K3=(kurtosis(da2$axp)-3)/sqrt(24/2515)
print(K3)
[1] 66.47812
Since K3 > Z_{1-5%/2}=1.96, we should reject H0. Thus the excess kurtosis of the returns is not zero.
da5<-fread("d-exuseu.txt",header=T)
da6<-diff(log(da5$VALUE))
basicStats(da6)
plot(density(da6))
t.test(da6)
One Sample t-test
data: da6
t = 0.24489, df = 3565, p-value = 0.8066
alternative hypothesis: true mean is not equal to 0
95 percent confidence interval:
-0.0001870737 0.0002404769
sample estimates:
mean of x
2.670158e-05
Since p-value > 5%, we can not reject H0. Thus the true mean is equal to zero.
da7<-fread("SP.csv",header=T)
da8<-fread("IBM.csv",header=T)
da9<-diff(log(da7$SP.Adjusted))
da10<-diff(log(da8$IBM.Adjusted))
da11=data.frame(x=da9,y=da10)
plot(da11)
Model 1: Simple linear regression with intercept
m1 <- lm(y ~ x, da11)
summary(m1)
Call:
lm(formula = y ~ x, data = da11)
Residuals:
Min 1Q Median 3Q Max
-0.086931 -0.006241 0.000360 0.006798 0.093286
Coefficients:
Estimate Std. Error t value Pr(>|t|)
(Intercept) 0.0001795 0.0002345 0.766 0.444
x 0.2314457 0.0109979 21.045 <2e-16 ***
---
Signif. codes: 0 ‘***’ 0.001 ‘**’ 0.01 ‘*’ 0.05 ‘.’ 0.1 ‘ ’ 1
Residual standard error: 0.01308 on 3111 degrees of freedom
Multiple R-squared: 0.1246, Adjusted R-squared: 0.1243
F-statistic: 442.9 on 1 and 3111 DF, p-value: < 2.2e-16
AIC(m1)
[1] -18160.95
Model 2: Simple linear regression without intercept
m2 <- lm(y ~ -1 + x, da11)
summary(m2)
Call:
lm(formula = y ~ -1 + x, data = da11)
Residuals:
Min 1Q Median 3Q Max
-0.086752 -0.006060 0.000539 0.006977 0.093462
Coefficients:
Estimate Std. Error t value Pr(>|t|)
x 0.2315 0.0110 21.05 <2e-16 ***
---
Signif. codes: 0 ‘***’ 0.001 ‘**’ 0.01 ‘*’ 0.05 ‘.’ 0.1 ‘ ’ 1
Residual standard error: 0.01308 on 3112 degrees of freedom
Multiple R-squared: 0.1247, Adjusted R-squared: 0.1244
F-statistic: 443.2 on 1 and 3112 DF, p-value: < 2.2e-16
AIC(m2)
[1] -18162.37
idx <- c(1:length(da9))[da9 <= 0]
nsp <- rep(0,length(da9))
nsp[idx] = da9[idx]
c1 <- rep(0,length(da9))
c1[idx] = 1
da12 <- data.frame(x = da9, y = da10, c1, nsp)
head(da12)
Model 3: With different intercepts (alpha) for positive and negative SP log returns
m3 <- lm(y ~ c1+x, da12)
summary(m3)
Call:
lm(formula = y ~ c1 + x, data = da12)
Residuals:
Min 1Q Median 3Q Max
-0.086854 -0.006247 0.000366 0.006818 0.093189
Coefficients:
Estimate Std.

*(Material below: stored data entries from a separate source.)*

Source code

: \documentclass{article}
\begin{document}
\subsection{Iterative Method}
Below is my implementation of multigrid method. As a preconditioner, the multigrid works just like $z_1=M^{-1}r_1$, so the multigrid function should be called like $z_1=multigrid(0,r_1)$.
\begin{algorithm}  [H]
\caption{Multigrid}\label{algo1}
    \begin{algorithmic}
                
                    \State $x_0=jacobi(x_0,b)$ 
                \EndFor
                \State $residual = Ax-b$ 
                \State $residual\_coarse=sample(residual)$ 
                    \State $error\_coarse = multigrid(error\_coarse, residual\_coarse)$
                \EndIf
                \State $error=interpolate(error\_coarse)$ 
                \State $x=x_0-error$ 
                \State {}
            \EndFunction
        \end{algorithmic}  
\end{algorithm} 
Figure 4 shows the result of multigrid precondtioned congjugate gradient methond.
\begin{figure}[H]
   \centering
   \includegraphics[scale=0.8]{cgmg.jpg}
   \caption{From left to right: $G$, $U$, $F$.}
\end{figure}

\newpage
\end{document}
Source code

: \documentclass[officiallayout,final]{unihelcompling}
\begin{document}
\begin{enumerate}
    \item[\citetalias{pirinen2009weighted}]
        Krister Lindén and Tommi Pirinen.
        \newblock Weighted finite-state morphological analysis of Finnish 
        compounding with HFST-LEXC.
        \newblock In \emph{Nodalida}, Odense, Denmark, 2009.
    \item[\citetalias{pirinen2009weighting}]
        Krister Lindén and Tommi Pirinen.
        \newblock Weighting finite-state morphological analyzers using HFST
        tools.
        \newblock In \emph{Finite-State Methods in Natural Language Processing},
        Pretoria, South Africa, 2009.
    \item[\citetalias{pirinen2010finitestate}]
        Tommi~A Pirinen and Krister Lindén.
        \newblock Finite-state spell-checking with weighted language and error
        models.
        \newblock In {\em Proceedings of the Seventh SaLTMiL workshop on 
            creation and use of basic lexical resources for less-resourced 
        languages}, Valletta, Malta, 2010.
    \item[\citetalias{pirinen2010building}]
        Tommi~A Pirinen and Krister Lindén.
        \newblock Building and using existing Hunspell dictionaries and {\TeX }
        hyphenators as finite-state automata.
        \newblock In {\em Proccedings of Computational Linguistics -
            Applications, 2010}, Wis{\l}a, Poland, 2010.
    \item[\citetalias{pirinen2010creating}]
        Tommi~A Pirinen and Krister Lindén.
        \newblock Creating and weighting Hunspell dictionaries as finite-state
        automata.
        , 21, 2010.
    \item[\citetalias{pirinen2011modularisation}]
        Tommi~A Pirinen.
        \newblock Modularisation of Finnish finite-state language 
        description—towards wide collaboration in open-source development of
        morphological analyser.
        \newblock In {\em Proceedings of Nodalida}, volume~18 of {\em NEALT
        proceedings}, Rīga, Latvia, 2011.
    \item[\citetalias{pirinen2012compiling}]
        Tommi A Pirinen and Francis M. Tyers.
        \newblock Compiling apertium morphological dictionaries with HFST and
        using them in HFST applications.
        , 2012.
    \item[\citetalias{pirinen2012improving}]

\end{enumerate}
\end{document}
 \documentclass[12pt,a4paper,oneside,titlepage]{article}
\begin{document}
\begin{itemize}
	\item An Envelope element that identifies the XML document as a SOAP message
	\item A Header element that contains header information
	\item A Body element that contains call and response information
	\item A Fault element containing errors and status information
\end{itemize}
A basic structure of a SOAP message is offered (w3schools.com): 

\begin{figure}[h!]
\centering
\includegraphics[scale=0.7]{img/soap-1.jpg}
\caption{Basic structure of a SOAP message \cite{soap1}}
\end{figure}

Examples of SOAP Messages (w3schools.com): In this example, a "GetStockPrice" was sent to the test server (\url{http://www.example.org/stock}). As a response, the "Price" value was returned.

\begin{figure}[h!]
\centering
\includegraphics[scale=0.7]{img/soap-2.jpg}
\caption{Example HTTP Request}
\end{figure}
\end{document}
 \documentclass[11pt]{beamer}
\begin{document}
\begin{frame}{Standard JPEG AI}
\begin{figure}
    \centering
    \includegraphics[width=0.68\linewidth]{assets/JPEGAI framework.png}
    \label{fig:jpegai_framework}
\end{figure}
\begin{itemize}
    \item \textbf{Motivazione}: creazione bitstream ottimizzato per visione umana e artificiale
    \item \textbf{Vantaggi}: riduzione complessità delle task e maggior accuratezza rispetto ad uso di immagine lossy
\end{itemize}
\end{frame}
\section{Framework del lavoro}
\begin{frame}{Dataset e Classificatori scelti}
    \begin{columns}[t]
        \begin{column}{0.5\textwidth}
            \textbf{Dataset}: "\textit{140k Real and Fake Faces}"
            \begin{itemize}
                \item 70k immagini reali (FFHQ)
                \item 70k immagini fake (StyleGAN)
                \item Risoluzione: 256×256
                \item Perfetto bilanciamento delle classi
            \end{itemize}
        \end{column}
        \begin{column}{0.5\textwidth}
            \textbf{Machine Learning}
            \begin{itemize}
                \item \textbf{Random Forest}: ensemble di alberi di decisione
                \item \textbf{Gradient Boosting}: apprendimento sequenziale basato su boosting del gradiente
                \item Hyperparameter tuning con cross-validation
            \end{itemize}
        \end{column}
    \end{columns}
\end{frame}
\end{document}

Error t value Pr(>|t|)
(Intercept) 9.841e-05 4.065e-04 0.242 0.809
c1 1.614e-04 6.608e-04 0.244 0.807
x 2.341e-01 1.550e-02 15.107 <2e-16 ***
---
Signif. codes: 0 ‘***’ 0.001 ‘**’ 0.01 ‘*’ 0.05 ‘.’ 0.1 ‘ ’ 1
Residual standard error: 0.01308 on 3110 degrees of freedom
Multiple R-squared: 0.1246, Adjusted R-squared: 0.1241
F-statistic: 221.4 on 2 and 3110 DF, p-value: < 2.2e-16
AIC(m3)
[1] -18159.01
Model 4: With different coefficients (beta) for positive and negative SP log returns
m4 <- lm(y ~ nsp + x, da12)
summary(m4)
Call:
lm(formula = y ~ nsp + x, data = da12)
Residuals:
Min 1Q Median 3Q Max
-0.086771 -0.006218 0.000382 0.006816 0.092673
Coefficients:
Estimate Std. Error t value Pr(>|t|)
(Intercept) 2.566e-06 3.303e-04 0.008 0.994
nsp -2.357e-02 3.099e-02 -0.760 0.447
x 2.432e-01 1.900e-02 12.803 <2e-16 ***
---
Signif. codes: 0 ‘***’ 0.001 ‘**’ 0.01 ‘*’ 0.05 ‘.’ 0.1 ‘ ’ 1
Residual standard error: 0.01308 on 3110 degrees of freedom
Multiple R-squared: 0.1248, Adjusted R-squared: 0.1242
F-statistic: 221.7 on 2 and 3110 DF, p-value: < 2.2e-16
AIC(m4)
[1] -18159.53
Model 5: With different intercepts (alpha) and coeff (beta) for positive and negative SP log returns
m5 <- lm(y ~ c1 + nsp + x, da12)
summary(m5)
Call:
lm(formula = y ~ c1 + nsp + x, data = da12)
Residuals:
Min 1Q Median 3Q Max
-0.086690 -0.006189 0.000400 0.006812 0.092568
Coefficients:
Estimate Std. Error t value Pr(>|t|)
(Intercept) -8.292e-05 4.707e-04 -0.176 0.860
c1 1.685e-04 6.609e-04 0.255 0.799
nsp -2.368e-02 3.100e-02 -0.764 0.445
x 2.461e-01 2.202e-02 11.173 <2e-16 ***
---
Signif. codes: 0 ‘***’ 0.001 ‘**’ 0.01 ‘*’ 0.05 ‘.’ 0.1 ‘ ’ 1
Residual standard error: 0.01308 on 3109 degrees of freedom
Multiple R-squared: 0.1248, Adjusted R-squared: 0.124
F-statistic: 147.8 on 3 and 3109 DF, p-value: < 2.2e-16
AIC(m5)
[1] -18157.6
Since AIC of model 2 is the smallest, the best linear model is y = 0.2315x.